Tuesday, March 24, 2009

Firaaq: Cathartic Cinema

Original Posting.


The present decade has been the best for Hindi cinema in a long while. Nandita Das' Firaaq joins the list of outstanding débuts of the period.

Firaaq is a day in the life of Ahmedabad in the aftermath of the Gujarat carnage of 2002. An ensemble narrative, Firaaq is peopled with stories that happen to converge on a particular day, of the ones who return from what they presumed was an escape from the violence, and of the ones who prepare to forsake a city that has become unbearably persecutory.

An exploration of a sub-culture of survivors, and a prescribed indictment, Firaaq weaves intertwining tales of victims, mostly, and of their perpetrators;
A young Muslim couple, Muneera (Shahana Goswami) and Hanif (Nawazuddin) returning to their ransacked home obsesses itself with attaching faces to a mob that might’ve gutted their home.

A 6 yrs old boy sheltered in a refugee camp desperately searches for his father.

A Gujarati housewife (Deepti Naval) atoning an all-consuming guilt of having refused sanctuary to a pleading Muslim woman, her husband (Paresh Rawal) who has participated in the pillage, and is now protecting his rapist younger brother.

An inter-faith couple (Sanjay Suri and Tisca Chopra) that is embarking on a move away from an Ahmedabad that is threatening their fragile co-existence.

An aged musician (Naseeruddin Shah) who’s defeated in his search for strength to endure inevitable hatred for the other, and his man-Friday (Raghuvir Yadav) who’s shielding the musician from the same.

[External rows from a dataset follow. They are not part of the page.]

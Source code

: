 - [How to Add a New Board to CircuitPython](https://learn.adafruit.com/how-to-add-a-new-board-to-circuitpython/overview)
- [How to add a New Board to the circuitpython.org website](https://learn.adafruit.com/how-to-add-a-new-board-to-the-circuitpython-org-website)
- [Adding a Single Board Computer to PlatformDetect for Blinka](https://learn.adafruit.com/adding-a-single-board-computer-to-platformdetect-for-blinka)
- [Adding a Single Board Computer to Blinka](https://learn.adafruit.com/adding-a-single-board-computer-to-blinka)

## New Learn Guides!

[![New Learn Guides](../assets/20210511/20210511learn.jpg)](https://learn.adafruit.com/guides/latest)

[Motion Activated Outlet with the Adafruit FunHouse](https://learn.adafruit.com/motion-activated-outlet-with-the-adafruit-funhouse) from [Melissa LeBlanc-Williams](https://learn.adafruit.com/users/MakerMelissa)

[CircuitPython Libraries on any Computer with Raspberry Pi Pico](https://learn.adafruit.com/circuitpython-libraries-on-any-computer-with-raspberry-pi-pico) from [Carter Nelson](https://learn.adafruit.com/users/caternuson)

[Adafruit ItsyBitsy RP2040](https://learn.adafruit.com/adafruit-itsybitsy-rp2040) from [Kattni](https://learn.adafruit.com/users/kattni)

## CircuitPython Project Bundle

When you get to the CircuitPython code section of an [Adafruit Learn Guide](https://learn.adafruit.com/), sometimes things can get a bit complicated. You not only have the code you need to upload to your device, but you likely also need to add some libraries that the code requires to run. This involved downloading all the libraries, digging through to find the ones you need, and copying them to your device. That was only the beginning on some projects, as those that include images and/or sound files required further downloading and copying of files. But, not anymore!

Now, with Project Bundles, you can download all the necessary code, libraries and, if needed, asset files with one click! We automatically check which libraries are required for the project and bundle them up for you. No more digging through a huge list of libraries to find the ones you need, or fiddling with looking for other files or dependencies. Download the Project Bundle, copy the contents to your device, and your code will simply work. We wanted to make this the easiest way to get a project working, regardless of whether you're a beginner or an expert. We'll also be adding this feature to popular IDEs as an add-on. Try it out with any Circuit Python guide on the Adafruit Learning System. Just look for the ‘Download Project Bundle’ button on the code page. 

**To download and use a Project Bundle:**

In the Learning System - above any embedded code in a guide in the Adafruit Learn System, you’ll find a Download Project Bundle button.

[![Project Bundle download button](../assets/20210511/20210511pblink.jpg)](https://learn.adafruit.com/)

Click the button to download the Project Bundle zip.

Amongst its accomplishments, Firaaq is an example of superior direction of an inspired cast of performers. Special mention must be made of the youngest members hobnobbing with the stalwarts in the film – Shahana Goswami, Nawazuddin, and Sanjay Suri.

While all these few stories, culled from innumerable other scars, could’ve been independent of each other, Nandita Das and her co-writer Shuchi Kothari make them succinctly inter-dependent, and resultant on each other, in ways that are cathartic and poignant. Collaborative writing is known to be tricky; Firaaq's writing seems to be as novel as the end result is rewarding – the film was collabo-written by the writers over the Internet Telephony Service Skype. If that’s what sires enlightening cinema, so be it.

As far as the relevance of the film is concerned, I personally feel, as many cinematic articulations of the Gujarat carnage and its aftermath is welcome; to invoke the Mitscherlichs, “there is no moving beyond loss without some experience of mourning.”

Let there be healing, instead of an inability to mourn.